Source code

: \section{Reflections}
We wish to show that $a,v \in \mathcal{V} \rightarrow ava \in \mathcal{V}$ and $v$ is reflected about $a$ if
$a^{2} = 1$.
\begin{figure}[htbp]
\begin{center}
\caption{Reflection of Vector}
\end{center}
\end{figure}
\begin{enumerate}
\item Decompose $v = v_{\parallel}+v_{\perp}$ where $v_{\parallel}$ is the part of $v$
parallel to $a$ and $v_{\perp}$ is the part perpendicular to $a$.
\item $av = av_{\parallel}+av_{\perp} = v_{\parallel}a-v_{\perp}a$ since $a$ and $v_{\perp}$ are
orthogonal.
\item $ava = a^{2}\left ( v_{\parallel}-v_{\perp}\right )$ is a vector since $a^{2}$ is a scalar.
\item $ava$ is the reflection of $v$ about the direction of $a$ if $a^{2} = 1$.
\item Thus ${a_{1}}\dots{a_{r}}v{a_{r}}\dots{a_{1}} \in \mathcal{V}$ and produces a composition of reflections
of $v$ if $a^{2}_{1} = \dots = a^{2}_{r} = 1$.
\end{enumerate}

◆ The task
Your task is to restate every record word for word.

◆ Result
Source code

: \section{Reflections}
We wish to show that $a,v \in \mathcal{V} \rightarrow ava \in \mathcal{V}$ and $v$ is reflected about $a$ if
$a^{2} = 1$.
\begin{figure}[htbp]
\begin{center}
\caption{Reflection of Vector}
\end{center}
\end{figure}
\begin{enumerate}
\item Decompose $v = v_{\parallel}+v_{\perp}$ where $v_{\parallel}$ is the part of $v$
parallel to $a$ and $v_{\perp}$ is the part perpendicular to $a$.
\item $av = av_{\parallel}+av_{\perp} = v_{\parallel}a-v_{\perp}a$ since $a$ and $v_{\perp}$ are
orthogonal.
\item $ava = a^{2}\left ( v_{\parallel}-v_{\perp}\right )$ is a vector since $a^{2}$ is a scalar.
\item $ava$ is the reflection of $v$ about the direction of $a$ if $a^{2} = 1$.
\item Thus ${a_{1}}\dots{a_{r}}v{a_{r}}\dots{a_{1}} \in \mathcal{V}$ and produces a composition of reflections
of $v$ if $a^{2}_{1} = \dots = a^{2}_{r} = 1$.
\end{enumerate}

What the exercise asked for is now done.